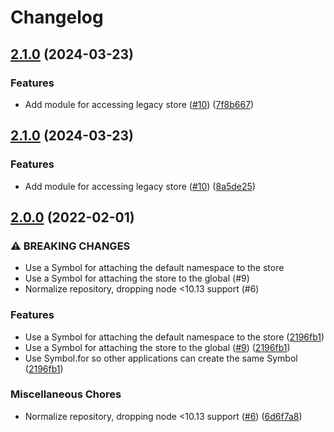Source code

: # Changelog

## [2.1.0](https://www.github.com/gulpjs/sparkles/compare/v2.0.0...v2.1.0) (2024-03-23)


### Features

* Add module for accessing legacy store ([#10](https://www.github.com/gulpjs/sparkles/issues/10)) ([7f8b667](https://www.github.com/gulpjs/sparkles/commit/7f8b6678fe3ec8449f47eb156b91ce5150ed9348))

## [2.1.0](https://www.github.com/gulpjs/sparkles/compare/v2.0.0...v2.1.0) (2024-03-23)


### Features

* Add module for accessing legacy store ([#10](https://www.github.com/gulpjs/sparkles/issues/10)) ([8a5de25](https://www.github.com/gulpjs/sparkles/commit/8a5de255442847a96e1a56c59dbd7c9ccb515fb0))

## [2.0.0](https://www.github.com/gulpjs/sparkles/compare/v1.0.1...v2.0.0) (2022-02-01)


### ⚠ BREAKING CHANGES

* Use a Symbol for attaching the default namespace to the store
* Use a Symbol for attaching the store to the global  (#9)
* Normalize repository, dropping node <10.13 support (#6)

### Features

* Use a Symbol for attaching the default namespace to the store ([2196fb1](https://www.github.com/gulpjs/sparkles/commit/2196fb1503f14f02c9422566d1e3635aa93e6ac0))
* Use a Symbol for attaching the store to the global  ([#9](https://www.github.com/gulpjs/sparkles/issues/9)) ([2196fb1](https://www.github.com/gulpjs/sparkles/commit/2196fb1503f14f02c9422566d1e3635aa93e6ac0))
* Use Symbol.for so other applications can create the same Symbol ([2196fb1](https://www.github.com/gulpjs/sparkles/commit/2196fb1503f14f02c9422566d1e3635aa93e6ac0))


### Miscellaneous Chores

* Normalize repository, dropping node <10.13 support ([#6](https://www.github.com/gulpjs/sparkles/issues/6)) ([6d6f7a8](https://www.github.com/gulpjs/sparkles/commit/6d6f7a8633a437c474efb8a1768b3617f0f8e87d))
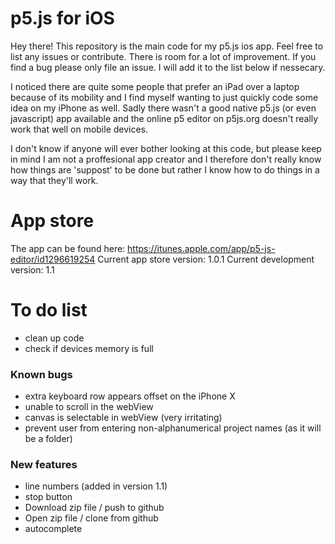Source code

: # p5.js for iOS
Hey there! This repository is the main code for my p5.js ios app. Feel free to list any issues or contribute. There is room for a lot of improvement. If you find a bug please only file an issue. I will add it to the list below if nessecary.

I noticed there are quite some people that prefer an iPad over a laptop because of its mobility and I find myself wanting to just quickly code some idea on my iPhone as well. Sadly there wasn't a good native p5.js (or even javascript) app available and the online p5 editor on p5js.org doesn't really work that well on mobile devices.

I don't know if anyone will ever bother looking at this code, but please keep in mind I am not a proffesional app creator and I therefore don't really know how things are 'suppost' to be done but rather I know how to do things in a way that they'll work.

# App store
The app can be found here:
https://itunes.apple.com/app/p5-js-editor/id1296619254
Current app store version: 1.0.1
Current development version: 1.1

# To do list
* clean up code
* check if devices memory is full

### Known bugs
* extra keyboard row appears offset on the iPhone X
* unable to scroll in the webView
* canvas is selectable in webView (very irritating)
* prevent user from entering non-alphanumerical project names (as it will be a folder)

### New features
* line numbers (added in version 1.1)
* stop button
* Download zip file / push to github
* Open zip file / clone from github
* autocomplete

◇ ◇ ◇ ◇

How to complete this task:
What belongs in the answer is each line from the listing above that contains "legacy".

Exercise output:
* Add module for accessing legacy store ([#10](https://www.github.com/gulpjs/sparkles/issues/10)) ([7f8b667](https://www.github.com/gulpjs/sparkles/commit/7f8b6678fe3ec8449f47eb156b91ce5150ed9348))
* Add module for accessing legacy store ([#10](https://www.github.com/gulpjs/sparkles/issues/10)) ([8a5de25](https://www.github.com/gulpjs/sparkles/commit/8a5de255442847a96e1a56c59dbd7c9ccb515fb0))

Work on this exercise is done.